We also explored whether writing anxiety was associated with any other communication strategies, including spoken English, ASL and SEE, and assessed preferences across both receptive and expressive communication strategies. Neither expressive nor receptive spoken English preference was significantly associated with writing anxiety, all p’s > 0.05. Neither expressive nor receptive ASL preference was significantly correlated with self-reported writing anxiety, p’s > 0.05. Similarly, neither expressive nor receptive SEE preference was significantly associated with writing anxiety, p’s > 0.05. Overall, we find that self-reported preference for using written English as a communication strategy was inversely correlated with writing anxiety, and other communication strategies were not related to self-reported language anxiety. Additional correlations between other subscales of the AAI and self-reported preferences for communication strategies are reported in Supplementary Table 1.

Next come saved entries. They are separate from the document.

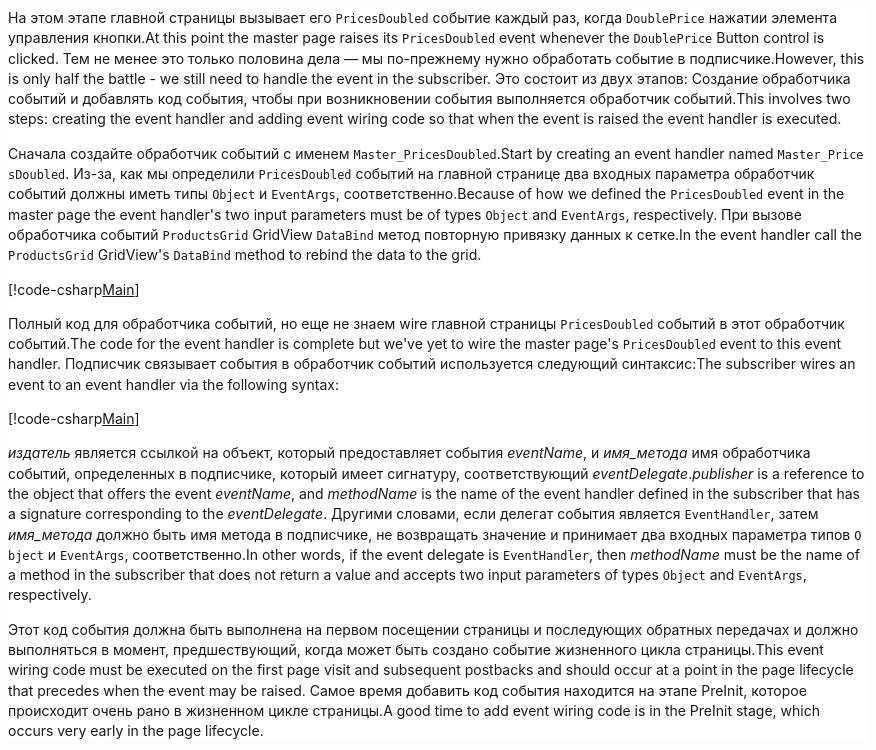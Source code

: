 <span data-ttu-id="20d9e-227">На этом этапе главной страницы вызывает его `PricesDoubled` событие каждый раз, когда `DoublePrice` нажатии элемента управления кнопки.</span><span class="sxs-lookup"><span data-stu-id="20d9e-227">At this point the master page raises its `PricesDoubled` event whenever the `DoublePrice` Button control is clicked.</span></span> <span data-ttu-id="20d9e-228">Тем не менее это только половина дела — мы по-прежнему нужно обработать событие в подписчике.</span><span class="sxs-lookup"><span data-stu-id="20d9e-228">However, this is only half the battle - we still need to handle the event in the subscriber.</span></span> <span data-ttu-id="20d9e-229">Это состоит из двух этапов: Создание обработчика событий и добавлять код события, чтобы при возникновении события выполняется обработчик событий.</span><span class="sxs-lookup"><span data-stu-id="20d9e-229">This involves two steps: creating the event handler and adding event wiring code so that when the event is raised the event handler is executed.</span></span>

<span data-ttu-id="20d9e-230">Сначала создайте обработчик событий с именем `Master_PricesDoubled`.</span><span class="sxs-lookup"><span data-stu-id="20d9e-230">Start by creating an event handler named `Master_PricesDoubled`.</span></span> <span data-ttu-id="20d9e-231">Из-за, как мы определили `PricesDoubled` событий на главной странице два входных параметра обработчик событий должны иметь типы `Object` и `EventArgs`, соответственно.</span><span class="sxs-lookup"><span data-stu-id="20d9e-231">Because of how we defined the `PricesDoubled` event in the master page the event handler's two input parameters must be of types `Object` and `EventArgs`, respectively.</span></span> <span data-ttu-id="20d9e-232">При вызове обработчика событий `ProductsGrid` GridView `DataBind` метод повторную привязку данных к сетке.</span><span class="sxs-lookup"><span data-stu-id="20d9e-232">In the event handler call the `ProductsGrid` GridView's `DataBind` method to rebind the data to the grid.</span></span>


[!code-csharp[Main](interacting-with-the-content-page-from-the-master-page-cs/samples/sample10.cs)]

<span data-ttu-id="20d9e-233">Полный код для обработчика событий, но еще не знаем wire главной страницы `PricesDoubled` событий в этот обработчик событий.</span><span class="sxs-lookup"><span data-stu-id="20d9e-233">The code for the event handler is complete but we've yet to wire the master page's `PricesDoubled` event to this event handler.</span></span> <span data-ttu-id="20d9e-234">Подписчик связывает события в обработчик событий используется следующий синтаксис:</span><span class="sxs-lookup"><span data-stu-id="20d9e-234">The subscriber wires an event to an event handler via the following syntax:</span></span>


[!code-csharp[Main](interacting-with-the-content-page-from-the-master-page-cs/samples/sample11.cs)]

<span data-ttu-id="20d9e-235">*издатель* является ссылкой на объект, который предоставляет события *eventName*, и *имя_метода* имя обработчика событий, определенных в подписчике, который имеет сигнатуру, соответствующий *eventDelegate*.</span><span class="sxs-lookup"><span data-stu-id="20d9e-235">*publisher* is a reference to the object that offers the event *eventName*, and *methodName* is the name of the event handler defined in the subscriber that has a signature corresponding to the *eventDelegate*.</span></span> <span data-ttu-id="20d9e-236">Другими словами, если делегат события является `EventHandler`, затем *имя_метода* должно быть имя метода в подписчике, не возвращать значение и принимает два входных параметра типов `Object` и `EventArgs`, соответственно.</span><span class="sxs-lookup"><span data-stu-id="20d9e-236">In other words, if the event delegate is `EventHandler`, then *methodName* must be the name of a method in the subscriber that does not return a value and accepts two input parameters of types `Object` and `EventArgs`, respectively.</span></span>

<span data-ttu-id="20d9e-237">Этот код события должна быть выполнена на первом посещении страницы и последующих обратных передачах и должно выполняться в момент, предшествующий, когда может быть создано событие жизненного цикла страницы.</span><span class="sxs-lookup"><span data-stu-id="20d9e-237">This event wiring code must be executed on the first page visit and subsequent postbacks and should occur at a point in the page lifecycle that precedes when the event may be raised.</span></span> <span data-ttu-id="20d9e-238">Самое время добавить код события находится на этапе PreInit, которое происходит очень рано в жизненном цикле страницы.</span><span class="sxs-lookup"><span data-stu-id="20d9e-238">A good time to add event wiring code is in the PreInit stage, which occurs very early in the page lifecycle.</span></span>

We also explored an additional measure of self-reported comfort with ASL, which provided more elaborated information beyond self-reported communication preferences. We investigated whether self-reported comfort with ASL was associated with self-reported writing anxiety. We find that increased comfort with ASL was negatively associated with writing anxiety, r_s(142) = −0.17, p = 0.048, r² = 0.03, such that increased comfort using ASL was associated with decreased reports of writing anxiety.

Discussion

In this study, we aimed to establish a bilingual administration of the Academic Anxiety Inventory (AAI) as an appropriate and reliable measure of five different kinds of academic anxiety in d/Deaf, DeafBlind, and hard of hearing (DDBHH) people. Our results showed that the AAI had sufficient reliability within each subscale (RQ 1a), and we found that the overall factor structure was well-represented by our hypothesized subscales (RQ 1b). In investigating the reliability of the AAI, we also found that the test–retest reliability of each subscale of the AAI was sufficiently high (RQ 1c). Similar to the validation of the original AAI questionnaire (Pizzie and Kraemer, 2019), we found that the AAI subscales represented independent domains of anxiety associated with math, science, test, trait, and writing anxieties, reducing the amount of intercorrelation between the domains of anxiety (RQ 2). Finally, we wanted to explore two areas that were more specifically related to our unique sample of DDBHH individuals: our results showed that DDBHH individuals experience greater academic anxiety related to science and trait (general) anxiety compared to a hearing sample (RQ 3). We also found that writing anxiety was inversely associated with communication preferences for written English, and inversely related to comfort with ASL (RQ 4). Across these research questions and analyses, our results suggest that the bilingual administration of AAI is a reliable measure that can be used with DDBHH participants to identify five domains of self-reported academic anxiety.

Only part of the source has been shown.